Your answer should be one number: how many lines below have the word "dang".

DATASET RECORDS below:

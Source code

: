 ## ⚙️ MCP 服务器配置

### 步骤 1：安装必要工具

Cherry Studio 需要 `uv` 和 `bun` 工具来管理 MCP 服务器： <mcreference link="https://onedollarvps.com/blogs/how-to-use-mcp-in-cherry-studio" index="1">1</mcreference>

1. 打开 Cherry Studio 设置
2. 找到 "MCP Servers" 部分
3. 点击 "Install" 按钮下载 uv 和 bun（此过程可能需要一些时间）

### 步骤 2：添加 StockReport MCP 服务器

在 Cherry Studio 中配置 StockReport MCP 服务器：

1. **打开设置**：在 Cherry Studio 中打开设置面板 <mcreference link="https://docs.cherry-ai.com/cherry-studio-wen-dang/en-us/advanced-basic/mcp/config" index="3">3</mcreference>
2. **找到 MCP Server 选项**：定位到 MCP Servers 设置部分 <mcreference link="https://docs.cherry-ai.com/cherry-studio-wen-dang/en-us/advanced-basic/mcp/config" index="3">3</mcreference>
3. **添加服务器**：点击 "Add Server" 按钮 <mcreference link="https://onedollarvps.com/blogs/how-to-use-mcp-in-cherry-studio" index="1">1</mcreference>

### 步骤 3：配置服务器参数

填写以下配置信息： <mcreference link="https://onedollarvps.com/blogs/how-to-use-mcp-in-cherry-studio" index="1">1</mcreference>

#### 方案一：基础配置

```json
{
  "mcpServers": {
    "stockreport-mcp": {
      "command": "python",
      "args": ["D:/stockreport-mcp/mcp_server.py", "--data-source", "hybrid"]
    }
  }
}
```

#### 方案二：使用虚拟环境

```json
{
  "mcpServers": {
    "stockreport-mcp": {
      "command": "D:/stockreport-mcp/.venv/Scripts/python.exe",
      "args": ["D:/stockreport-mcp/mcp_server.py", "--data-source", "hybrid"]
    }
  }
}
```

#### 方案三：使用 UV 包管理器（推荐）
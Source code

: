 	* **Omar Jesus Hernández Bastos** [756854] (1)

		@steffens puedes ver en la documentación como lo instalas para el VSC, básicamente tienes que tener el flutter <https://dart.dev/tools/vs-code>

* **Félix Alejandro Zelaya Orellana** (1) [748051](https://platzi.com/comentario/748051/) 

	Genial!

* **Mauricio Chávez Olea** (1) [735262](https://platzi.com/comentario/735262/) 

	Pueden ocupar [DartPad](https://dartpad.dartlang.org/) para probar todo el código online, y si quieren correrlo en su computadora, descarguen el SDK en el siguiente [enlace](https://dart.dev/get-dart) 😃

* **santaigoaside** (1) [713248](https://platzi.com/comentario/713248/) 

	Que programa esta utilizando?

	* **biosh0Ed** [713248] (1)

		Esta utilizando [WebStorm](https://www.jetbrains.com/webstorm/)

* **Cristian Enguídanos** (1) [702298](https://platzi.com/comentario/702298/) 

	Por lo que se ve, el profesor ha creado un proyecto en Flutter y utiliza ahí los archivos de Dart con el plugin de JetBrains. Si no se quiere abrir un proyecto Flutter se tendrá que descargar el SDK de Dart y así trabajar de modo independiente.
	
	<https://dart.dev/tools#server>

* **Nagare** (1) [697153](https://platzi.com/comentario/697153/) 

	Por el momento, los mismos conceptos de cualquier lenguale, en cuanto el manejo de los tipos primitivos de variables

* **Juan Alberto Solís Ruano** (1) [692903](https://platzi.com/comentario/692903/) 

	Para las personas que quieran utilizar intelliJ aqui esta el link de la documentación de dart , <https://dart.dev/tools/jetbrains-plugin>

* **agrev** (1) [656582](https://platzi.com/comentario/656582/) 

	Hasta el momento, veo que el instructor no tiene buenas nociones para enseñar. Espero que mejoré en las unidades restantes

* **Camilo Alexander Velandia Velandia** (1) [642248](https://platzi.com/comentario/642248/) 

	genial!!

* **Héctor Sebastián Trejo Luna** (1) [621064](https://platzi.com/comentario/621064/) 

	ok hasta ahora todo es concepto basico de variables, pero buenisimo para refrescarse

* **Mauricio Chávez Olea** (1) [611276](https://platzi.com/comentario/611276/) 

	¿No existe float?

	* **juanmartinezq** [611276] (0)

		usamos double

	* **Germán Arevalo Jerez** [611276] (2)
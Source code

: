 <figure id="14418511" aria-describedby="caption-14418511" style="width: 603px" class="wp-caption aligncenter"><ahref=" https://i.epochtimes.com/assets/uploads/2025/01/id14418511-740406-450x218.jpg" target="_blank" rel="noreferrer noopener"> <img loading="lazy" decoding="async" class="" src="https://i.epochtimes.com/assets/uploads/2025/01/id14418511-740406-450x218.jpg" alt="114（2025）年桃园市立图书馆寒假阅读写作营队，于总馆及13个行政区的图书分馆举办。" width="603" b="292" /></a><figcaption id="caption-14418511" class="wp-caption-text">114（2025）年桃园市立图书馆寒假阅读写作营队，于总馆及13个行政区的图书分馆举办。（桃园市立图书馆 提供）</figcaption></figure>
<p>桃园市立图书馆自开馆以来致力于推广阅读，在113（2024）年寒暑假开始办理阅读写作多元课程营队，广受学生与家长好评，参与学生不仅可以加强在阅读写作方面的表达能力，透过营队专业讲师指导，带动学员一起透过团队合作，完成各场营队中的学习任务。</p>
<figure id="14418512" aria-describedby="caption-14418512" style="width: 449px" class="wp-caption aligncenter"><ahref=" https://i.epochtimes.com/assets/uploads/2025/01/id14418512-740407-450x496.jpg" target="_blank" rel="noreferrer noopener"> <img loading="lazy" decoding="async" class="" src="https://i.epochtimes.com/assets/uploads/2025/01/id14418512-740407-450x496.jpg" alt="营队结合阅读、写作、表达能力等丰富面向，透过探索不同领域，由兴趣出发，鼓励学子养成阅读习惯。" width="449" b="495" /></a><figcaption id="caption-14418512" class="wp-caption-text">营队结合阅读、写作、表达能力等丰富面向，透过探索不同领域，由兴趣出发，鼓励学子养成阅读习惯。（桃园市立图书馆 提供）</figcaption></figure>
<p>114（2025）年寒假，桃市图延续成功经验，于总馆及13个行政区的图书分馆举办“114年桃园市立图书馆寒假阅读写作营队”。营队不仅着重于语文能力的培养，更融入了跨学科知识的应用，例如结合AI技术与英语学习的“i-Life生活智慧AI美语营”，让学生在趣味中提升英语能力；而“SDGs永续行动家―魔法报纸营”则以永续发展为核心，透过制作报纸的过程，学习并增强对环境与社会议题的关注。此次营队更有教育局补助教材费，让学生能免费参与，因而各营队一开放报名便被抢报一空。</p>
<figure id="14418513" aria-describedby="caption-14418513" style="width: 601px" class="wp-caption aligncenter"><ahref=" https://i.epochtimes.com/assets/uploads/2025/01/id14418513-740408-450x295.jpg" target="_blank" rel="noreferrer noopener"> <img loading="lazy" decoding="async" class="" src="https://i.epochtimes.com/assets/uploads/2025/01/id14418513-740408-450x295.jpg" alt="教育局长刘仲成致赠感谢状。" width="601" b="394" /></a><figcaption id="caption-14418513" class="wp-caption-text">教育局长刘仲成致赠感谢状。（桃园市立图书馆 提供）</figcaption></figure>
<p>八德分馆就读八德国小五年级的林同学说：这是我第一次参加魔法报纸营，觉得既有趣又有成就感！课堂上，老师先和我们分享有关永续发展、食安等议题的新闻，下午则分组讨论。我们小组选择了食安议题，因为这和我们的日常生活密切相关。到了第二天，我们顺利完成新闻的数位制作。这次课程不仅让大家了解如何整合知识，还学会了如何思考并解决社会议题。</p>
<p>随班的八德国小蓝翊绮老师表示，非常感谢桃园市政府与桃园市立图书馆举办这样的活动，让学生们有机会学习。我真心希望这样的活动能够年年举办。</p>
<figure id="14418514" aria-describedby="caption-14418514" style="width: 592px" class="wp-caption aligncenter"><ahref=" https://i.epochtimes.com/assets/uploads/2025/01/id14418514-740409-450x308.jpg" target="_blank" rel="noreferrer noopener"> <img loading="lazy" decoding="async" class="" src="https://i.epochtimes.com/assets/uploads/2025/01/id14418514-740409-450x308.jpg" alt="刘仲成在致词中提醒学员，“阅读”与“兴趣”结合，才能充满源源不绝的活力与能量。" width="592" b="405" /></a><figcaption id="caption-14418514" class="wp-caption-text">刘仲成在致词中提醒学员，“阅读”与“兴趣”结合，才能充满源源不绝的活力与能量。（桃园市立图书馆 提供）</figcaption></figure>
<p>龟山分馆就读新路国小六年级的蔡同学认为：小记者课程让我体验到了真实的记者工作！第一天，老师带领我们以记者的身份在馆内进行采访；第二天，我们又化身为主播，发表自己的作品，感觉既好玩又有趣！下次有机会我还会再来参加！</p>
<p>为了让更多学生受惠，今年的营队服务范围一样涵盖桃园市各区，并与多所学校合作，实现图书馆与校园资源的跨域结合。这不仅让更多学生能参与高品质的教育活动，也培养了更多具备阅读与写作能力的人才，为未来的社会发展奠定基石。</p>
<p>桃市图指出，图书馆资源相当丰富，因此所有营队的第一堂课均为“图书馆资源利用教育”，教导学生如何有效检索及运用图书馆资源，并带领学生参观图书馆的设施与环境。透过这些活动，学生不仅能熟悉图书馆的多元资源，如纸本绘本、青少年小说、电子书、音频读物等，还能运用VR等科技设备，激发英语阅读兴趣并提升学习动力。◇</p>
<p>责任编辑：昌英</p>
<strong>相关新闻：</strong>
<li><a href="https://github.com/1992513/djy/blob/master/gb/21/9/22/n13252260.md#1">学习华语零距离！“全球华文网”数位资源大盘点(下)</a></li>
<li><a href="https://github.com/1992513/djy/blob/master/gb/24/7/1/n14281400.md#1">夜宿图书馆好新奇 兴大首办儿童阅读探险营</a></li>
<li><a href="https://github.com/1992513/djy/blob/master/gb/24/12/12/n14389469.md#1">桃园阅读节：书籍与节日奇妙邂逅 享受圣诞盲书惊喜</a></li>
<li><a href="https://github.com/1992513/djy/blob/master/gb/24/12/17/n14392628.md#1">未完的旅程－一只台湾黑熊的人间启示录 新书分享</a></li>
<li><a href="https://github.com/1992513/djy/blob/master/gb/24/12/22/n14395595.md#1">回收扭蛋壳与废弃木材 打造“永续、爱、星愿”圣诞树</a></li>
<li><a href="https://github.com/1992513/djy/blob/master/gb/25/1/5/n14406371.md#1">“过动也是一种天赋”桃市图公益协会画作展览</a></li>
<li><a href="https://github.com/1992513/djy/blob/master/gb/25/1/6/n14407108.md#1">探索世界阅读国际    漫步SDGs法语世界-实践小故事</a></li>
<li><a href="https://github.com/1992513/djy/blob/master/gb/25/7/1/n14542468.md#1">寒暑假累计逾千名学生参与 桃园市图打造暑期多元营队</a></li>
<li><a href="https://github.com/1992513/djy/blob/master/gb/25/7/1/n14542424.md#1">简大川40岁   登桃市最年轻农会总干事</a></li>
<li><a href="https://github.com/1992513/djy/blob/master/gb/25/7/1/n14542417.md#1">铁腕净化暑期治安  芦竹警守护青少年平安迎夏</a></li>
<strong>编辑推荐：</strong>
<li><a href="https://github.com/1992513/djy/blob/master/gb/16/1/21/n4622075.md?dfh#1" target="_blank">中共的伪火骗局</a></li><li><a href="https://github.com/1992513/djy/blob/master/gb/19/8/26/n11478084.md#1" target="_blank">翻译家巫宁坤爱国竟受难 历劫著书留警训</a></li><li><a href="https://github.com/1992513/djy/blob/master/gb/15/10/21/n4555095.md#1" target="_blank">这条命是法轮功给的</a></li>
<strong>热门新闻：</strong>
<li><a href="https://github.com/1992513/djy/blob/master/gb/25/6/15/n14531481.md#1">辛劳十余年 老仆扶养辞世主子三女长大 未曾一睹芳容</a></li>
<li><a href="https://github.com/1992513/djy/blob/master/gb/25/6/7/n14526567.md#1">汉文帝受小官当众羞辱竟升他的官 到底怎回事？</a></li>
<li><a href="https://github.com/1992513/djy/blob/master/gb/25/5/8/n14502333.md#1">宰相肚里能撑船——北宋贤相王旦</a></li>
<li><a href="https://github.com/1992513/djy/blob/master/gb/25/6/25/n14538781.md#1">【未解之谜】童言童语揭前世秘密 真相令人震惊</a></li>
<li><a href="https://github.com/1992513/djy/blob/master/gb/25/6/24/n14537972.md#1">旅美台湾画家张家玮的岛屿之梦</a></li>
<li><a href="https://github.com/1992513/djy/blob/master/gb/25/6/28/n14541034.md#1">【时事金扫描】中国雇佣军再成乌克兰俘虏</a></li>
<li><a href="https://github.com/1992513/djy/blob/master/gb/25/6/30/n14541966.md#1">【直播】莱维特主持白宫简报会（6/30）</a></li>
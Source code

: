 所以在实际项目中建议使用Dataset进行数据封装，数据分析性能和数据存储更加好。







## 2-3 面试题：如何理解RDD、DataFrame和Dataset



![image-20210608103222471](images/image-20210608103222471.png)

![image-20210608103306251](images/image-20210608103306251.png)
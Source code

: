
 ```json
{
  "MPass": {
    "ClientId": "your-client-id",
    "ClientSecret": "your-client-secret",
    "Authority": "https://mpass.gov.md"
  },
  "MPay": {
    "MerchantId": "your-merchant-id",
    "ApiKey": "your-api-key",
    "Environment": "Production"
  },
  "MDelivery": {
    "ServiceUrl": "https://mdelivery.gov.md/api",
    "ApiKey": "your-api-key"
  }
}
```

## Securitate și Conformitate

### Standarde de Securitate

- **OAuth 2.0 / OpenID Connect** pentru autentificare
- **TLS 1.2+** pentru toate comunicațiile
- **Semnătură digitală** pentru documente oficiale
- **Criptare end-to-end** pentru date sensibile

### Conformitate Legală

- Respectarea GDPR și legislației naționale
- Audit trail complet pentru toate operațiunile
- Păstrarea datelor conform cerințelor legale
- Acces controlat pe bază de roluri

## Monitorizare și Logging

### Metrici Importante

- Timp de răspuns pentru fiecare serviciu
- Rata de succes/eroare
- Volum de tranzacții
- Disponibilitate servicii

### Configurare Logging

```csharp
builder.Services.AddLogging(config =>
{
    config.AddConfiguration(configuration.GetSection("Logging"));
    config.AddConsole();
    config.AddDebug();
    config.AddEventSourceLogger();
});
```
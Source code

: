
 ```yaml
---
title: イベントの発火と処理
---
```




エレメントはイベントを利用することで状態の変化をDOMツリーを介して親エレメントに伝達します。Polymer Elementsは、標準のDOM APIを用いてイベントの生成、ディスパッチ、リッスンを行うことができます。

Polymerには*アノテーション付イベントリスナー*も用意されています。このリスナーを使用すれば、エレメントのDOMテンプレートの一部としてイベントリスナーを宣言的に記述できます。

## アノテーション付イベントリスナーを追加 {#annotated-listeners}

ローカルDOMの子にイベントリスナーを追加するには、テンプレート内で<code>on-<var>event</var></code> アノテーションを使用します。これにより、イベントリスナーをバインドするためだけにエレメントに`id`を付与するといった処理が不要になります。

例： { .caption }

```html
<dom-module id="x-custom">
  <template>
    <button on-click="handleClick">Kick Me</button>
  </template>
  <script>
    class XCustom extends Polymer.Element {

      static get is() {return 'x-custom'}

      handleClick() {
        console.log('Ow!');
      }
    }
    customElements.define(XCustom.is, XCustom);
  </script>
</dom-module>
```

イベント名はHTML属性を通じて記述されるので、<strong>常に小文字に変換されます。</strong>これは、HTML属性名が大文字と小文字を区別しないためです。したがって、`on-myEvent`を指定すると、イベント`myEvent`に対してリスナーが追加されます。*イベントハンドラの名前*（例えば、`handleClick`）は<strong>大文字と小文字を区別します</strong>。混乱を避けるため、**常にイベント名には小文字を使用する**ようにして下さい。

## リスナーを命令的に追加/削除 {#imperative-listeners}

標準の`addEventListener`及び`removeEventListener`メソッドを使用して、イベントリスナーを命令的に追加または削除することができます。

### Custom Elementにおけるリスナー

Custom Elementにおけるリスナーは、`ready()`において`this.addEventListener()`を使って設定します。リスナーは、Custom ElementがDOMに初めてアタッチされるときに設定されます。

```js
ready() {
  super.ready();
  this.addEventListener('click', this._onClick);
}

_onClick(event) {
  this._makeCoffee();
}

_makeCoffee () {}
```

End of DATASET RECORDS.

## OUTPUT FOR THIS TASK
2